Yup, no hatred there. None.

Anonymous said...

anonymous:

You'd do well on a blog like this to identify WHO you are talking to as well as who you are quoting. The entire previous quote, it turns out, is by a poster here named Todd Mayo so your initial blanket charges about hatred and condescension which would, by default, seem to be directed at the original thread and poster (which would be me) in fact should have been directed to Todd and made clear as such.

That said, I do not read "seething anger" and condescension in Todd's post as you have. If anything he seems sympathetic to peers of his who he saw getting sucked up into a set of values that endorse violence. His anger seems to be directed at the orchestrators of the political (and social) philosophies being promulgated. But I'll let Todd speak for himself.

I personally grew up in a very traditional American-disciplinary home, meaning I got spanked a few times as a child, but never inflicting physical pain and only a handful in my entire childhood. And once I got the soap-in-mouth treatment. Hence, I have no basis for what you interpret (from Todd's post or otherwise) to be some "morally superior" or "enlightened progressive upbringing."

It might interest you to know that, despite the typical claims of "spare-the-rod-spoil-the-child" folks that the alternative is "permissive" upbringing, or if you think "progressive" means "permissive," that is pure propaganda. Progressive and academic-study-"enlightened" notions of parenting condemn 'permissive' parenting as well as authoritarian. Classic studies in the field by Diane Baumrind point to a "third way" middle ground referred to (albeit confusingly) as authoritative (not authoritarian). And it means using verbal reasoning, setting boundaries which are consistently and strictly enforced -- at the same time that it means giving time as well as quality attention to children, with warmth. Permissive (laissez-faire) parenting leaving children to define their own boundaries, to suffer no consequences or punishments for their misconduct, etc., is nobody's model of how to parent.

Anonymous said...

For anyone still reading here, I encourage you to go to this site:

http://www.truthout.org/docs_2006/081507A.shtml

and both read Lakoff's commentary and watch the roughly 10 min. interview with him as well. Elements of it are quite relevant to this thread and issue of punitiveness and political leanings.

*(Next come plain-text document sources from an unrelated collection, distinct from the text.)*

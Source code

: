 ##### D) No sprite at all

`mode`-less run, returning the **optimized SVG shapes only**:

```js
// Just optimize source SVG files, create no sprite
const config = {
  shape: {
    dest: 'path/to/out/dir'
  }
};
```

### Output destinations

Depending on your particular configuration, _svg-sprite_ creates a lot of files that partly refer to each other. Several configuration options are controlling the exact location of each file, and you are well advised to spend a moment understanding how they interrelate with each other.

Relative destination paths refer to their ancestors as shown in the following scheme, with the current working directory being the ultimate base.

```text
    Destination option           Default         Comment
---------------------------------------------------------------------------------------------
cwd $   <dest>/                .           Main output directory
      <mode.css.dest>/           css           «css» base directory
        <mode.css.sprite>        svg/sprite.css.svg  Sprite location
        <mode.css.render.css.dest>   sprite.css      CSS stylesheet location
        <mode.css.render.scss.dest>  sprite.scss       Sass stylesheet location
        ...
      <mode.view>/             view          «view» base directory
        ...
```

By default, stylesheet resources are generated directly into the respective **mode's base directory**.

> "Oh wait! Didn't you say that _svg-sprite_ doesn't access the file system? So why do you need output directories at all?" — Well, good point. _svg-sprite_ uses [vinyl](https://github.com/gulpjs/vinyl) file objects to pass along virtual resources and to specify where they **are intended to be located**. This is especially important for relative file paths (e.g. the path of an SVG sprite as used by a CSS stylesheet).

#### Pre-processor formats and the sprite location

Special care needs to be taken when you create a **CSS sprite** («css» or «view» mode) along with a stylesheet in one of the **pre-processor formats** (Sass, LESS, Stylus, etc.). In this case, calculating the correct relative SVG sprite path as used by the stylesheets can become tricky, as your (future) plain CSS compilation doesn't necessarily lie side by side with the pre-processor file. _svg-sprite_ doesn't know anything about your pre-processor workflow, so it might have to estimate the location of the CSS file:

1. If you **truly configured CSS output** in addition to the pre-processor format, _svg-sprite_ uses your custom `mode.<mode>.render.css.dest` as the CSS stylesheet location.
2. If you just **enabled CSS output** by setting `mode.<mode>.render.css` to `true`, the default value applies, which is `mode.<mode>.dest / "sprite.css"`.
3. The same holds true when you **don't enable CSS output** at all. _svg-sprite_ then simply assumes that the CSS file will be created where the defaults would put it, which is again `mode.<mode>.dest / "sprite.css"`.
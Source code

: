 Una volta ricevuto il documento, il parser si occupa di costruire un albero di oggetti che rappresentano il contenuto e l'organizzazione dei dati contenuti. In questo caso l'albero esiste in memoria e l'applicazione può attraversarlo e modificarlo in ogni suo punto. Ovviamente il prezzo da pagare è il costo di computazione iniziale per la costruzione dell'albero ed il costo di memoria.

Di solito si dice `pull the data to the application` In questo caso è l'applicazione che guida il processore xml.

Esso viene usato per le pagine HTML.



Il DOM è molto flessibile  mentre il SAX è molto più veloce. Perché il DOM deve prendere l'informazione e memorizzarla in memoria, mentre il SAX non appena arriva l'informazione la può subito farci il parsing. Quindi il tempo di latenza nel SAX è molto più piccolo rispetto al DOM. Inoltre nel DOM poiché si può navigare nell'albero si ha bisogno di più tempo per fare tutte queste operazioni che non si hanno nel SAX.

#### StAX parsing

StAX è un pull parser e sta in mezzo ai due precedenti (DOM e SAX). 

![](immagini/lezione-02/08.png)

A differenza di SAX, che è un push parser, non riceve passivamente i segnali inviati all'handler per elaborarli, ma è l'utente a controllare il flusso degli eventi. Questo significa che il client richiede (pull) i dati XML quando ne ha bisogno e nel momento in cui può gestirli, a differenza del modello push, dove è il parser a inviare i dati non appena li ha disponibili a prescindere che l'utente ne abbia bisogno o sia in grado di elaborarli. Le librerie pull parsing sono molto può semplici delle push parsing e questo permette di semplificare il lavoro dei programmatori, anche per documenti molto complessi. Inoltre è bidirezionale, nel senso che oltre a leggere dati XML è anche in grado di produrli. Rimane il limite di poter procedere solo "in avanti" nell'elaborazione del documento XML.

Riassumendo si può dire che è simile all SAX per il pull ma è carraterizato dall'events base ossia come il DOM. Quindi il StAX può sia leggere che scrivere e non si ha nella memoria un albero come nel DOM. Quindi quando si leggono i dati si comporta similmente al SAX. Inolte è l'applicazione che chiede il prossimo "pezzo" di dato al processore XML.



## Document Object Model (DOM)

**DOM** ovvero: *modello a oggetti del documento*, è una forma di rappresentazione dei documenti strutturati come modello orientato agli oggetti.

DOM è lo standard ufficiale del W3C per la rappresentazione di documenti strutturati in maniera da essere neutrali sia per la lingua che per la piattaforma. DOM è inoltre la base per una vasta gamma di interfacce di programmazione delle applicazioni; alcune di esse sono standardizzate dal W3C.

(I'm giving you the URL instead of linking it because I just now found that my original link above to the survey that triggered this thread doesn't seem to be working. So, if that's the case, here too is the URL for that survey:

http://www.surveyusa.com/50StateDisciplineChild0805SortedbyTeacher.htm

Anonymous said...

Nice, truthout as a source. We are still waiting on that Rove indictment they promised us. And, throwing Lakoff into the mix is the Daily Double. Well done!

Anonymous said...

Nice, truthout as a source. We are still waiting on that Rove indictment they promised us. And, throwing Lakoff into the mix is the Daily Double. Well done!